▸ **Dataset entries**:
========================================================================
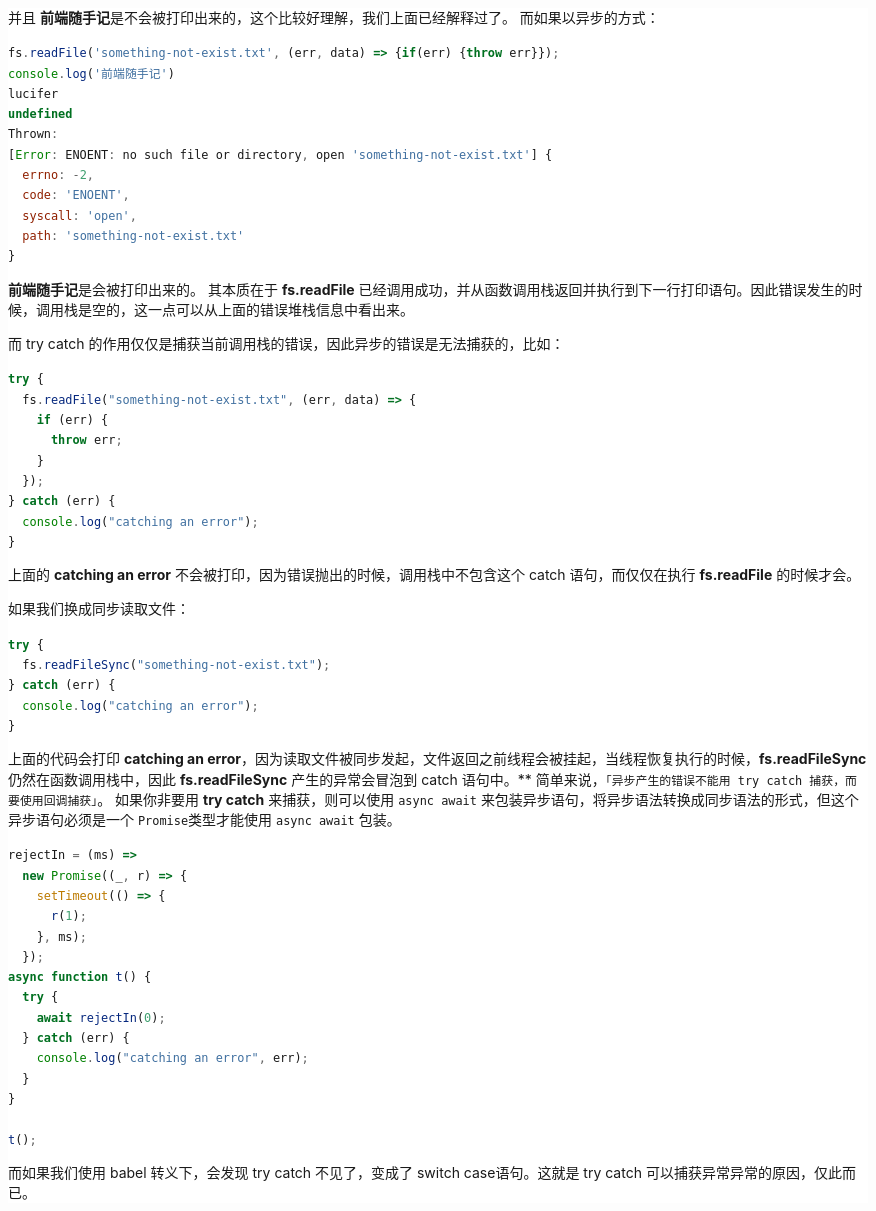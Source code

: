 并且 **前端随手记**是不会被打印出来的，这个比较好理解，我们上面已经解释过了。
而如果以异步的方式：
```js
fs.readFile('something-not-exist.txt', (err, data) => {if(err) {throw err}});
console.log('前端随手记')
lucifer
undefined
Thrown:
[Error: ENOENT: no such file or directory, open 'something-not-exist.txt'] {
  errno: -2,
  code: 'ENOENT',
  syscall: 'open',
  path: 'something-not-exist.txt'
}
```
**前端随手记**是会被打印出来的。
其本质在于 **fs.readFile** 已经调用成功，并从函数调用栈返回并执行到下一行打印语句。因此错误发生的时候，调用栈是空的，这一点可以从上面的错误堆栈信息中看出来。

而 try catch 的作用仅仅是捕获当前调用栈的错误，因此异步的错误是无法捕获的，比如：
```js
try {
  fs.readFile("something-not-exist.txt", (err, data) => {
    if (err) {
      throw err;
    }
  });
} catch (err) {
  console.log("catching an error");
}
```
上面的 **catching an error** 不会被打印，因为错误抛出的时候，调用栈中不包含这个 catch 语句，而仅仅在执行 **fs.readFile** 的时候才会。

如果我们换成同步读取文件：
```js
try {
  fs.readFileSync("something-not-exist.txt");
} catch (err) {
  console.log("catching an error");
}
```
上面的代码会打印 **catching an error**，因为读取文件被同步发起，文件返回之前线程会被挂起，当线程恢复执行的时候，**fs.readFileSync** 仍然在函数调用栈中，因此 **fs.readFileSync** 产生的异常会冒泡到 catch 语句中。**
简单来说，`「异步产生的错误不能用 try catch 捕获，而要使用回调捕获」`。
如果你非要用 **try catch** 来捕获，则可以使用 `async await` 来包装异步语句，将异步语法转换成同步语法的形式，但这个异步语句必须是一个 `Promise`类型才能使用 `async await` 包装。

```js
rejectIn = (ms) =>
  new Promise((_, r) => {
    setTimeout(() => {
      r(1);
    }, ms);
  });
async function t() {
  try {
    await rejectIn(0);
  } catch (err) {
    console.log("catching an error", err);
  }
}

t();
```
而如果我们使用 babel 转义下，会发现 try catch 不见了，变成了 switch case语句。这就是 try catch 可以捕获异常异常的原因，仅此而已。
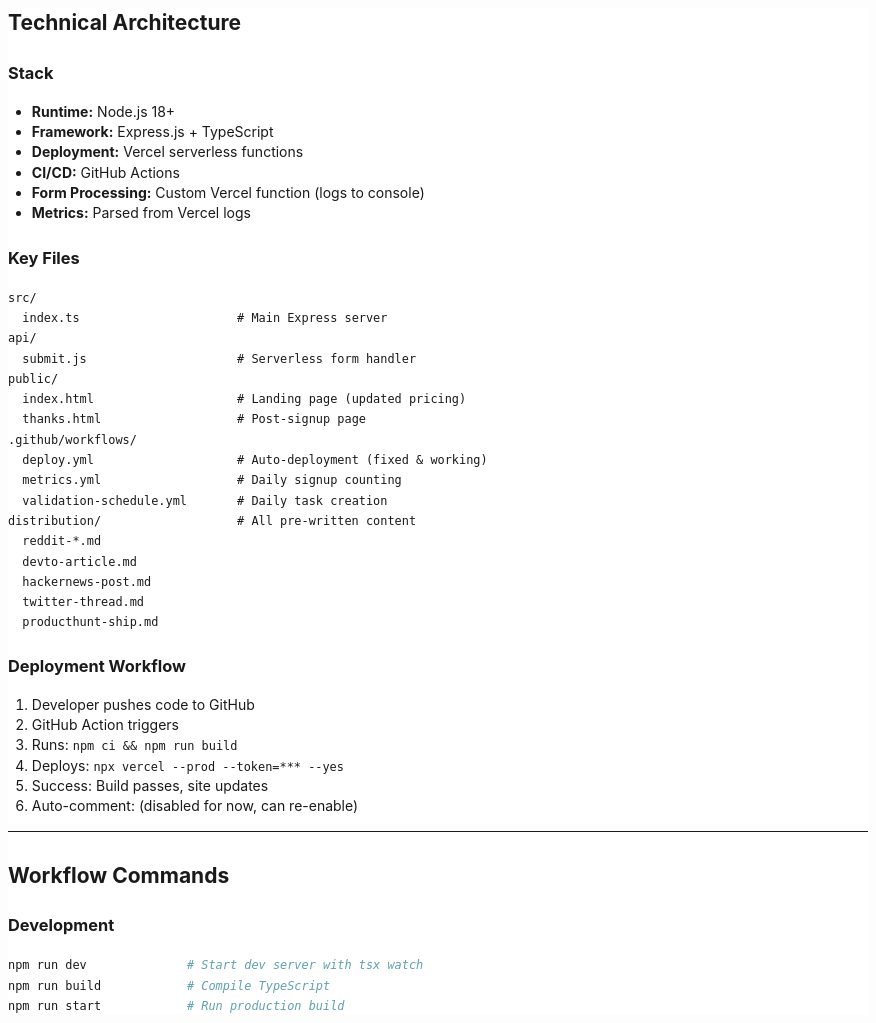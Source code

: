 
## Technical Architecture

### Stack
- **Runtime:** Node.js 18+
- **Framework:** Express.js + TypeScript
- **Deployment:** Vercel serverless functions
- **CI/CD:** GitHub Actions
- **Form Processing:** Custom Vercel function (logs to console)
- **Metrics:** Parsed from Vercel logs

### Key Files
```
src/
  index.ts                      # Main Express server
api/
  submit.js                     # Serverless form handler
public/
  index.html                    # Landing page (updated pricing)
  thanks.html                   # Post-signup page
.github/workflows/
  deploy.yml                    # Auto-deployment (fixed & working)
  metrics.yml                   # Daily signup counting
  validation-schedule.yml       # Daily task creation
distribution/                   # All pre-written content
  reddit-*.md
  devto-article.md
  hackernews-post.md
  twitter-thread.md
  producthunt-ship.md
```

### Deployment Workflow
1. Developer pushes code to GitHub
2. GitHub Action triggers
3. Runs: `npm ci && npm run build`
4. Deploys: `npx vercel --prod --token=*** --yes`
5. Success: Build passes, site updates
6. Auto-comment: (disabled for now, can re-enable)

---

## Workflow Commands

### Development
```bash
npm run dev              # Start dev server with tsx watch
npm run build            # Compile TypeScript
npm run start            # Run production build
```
========================================================================
▸ **Problem to work on**: Nothing but the lines from the line that contains "2. GitHub Action triggers" to the last line of the records above should appear in the answer; please copy them exactly.

▸ **Response for this exercise**:
2. GitHub Action triggers
3. Runs: `npm ci && npm run build`
4. Deploys: `npx vercel --prod --token=*** --yes`
5. Success: Build passes, site updates
6. Auto-comment: (disabled for now, can re-enable)

---

## Workflow Commands

### Development
```bash
npm run dev              # Start dev server with tsx watch
npm run build            # Compile TypeScript
npm run start            # Run production build
```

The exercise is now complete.